> [PROBLEM DETAILS]: Print the first line of the material below and each line after it, exactly as written, ending with the line that contains "useful expression for".

> [ENTRIES SUPPLIED]:
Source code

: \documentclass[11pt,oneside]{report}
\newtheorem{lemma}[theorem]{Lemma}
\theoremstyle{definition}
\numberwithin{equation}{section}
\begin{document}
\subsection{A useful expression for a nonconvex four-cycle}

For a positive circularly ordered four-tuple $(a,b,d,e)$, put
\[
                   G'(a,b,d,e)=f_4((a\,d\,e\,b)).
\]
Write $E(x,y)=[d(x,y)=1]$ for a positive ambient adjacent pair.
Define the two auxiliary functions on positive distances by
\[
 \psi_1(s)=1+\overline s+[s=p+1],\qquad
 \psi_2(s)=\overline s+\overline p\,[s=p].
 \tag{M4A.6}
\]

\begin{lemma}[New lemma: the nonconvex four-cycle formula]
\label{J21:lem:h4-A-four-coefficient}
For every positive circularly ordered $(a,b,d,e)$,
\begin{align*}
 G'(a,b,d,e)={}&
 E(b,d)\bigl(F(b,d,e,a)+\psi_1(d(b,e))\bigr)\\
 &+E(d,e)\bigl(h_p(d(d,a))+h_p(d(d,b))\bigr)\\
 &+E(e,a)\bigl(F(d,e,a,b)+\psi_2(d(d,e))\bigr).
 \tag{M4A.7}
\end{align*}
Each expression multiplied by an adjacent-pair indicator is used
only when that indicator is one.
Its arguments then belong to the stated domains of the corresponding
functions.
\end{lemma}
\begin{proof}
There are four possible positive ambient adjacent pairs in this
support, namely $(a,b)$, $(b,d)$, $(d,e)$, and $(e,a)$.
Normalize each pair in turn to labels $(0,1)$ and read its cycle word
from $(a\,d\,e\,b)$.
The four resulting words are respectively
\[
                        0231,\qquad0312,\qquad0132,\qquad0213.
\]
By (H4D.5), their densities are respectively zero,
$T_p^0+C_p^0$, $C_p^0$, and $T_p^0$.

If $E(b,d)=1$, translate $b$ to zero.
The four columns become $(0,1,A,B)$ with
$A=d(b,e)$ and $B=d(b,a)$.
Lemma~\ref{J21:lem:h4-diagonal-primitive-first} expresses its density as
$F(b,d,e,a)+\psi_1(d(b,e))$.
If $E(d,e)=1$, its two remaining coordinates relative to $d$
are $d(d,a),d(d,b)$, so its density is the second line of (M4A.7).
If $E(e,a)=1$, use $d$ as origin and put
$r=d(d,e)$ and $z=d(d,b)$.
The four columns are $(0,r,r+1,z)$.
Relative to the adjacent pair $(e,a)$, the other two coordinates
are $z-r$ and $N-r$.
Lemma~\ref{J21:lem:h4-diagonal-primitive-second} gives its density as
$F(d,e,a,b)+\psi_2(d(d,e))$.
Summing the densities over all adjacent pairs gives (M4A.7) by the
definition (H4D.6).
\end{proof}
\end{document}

> [SOLUTION]:
Source code

: \documentclass[11pt,oneside]{report}
\newtheorem{lemma}[theorem]{Lemma}
\theoremstyle{definition}
\numberwithin{equation}{section}
\begin{document}
\subsection{A useful expression for a nonconvex four-cycle}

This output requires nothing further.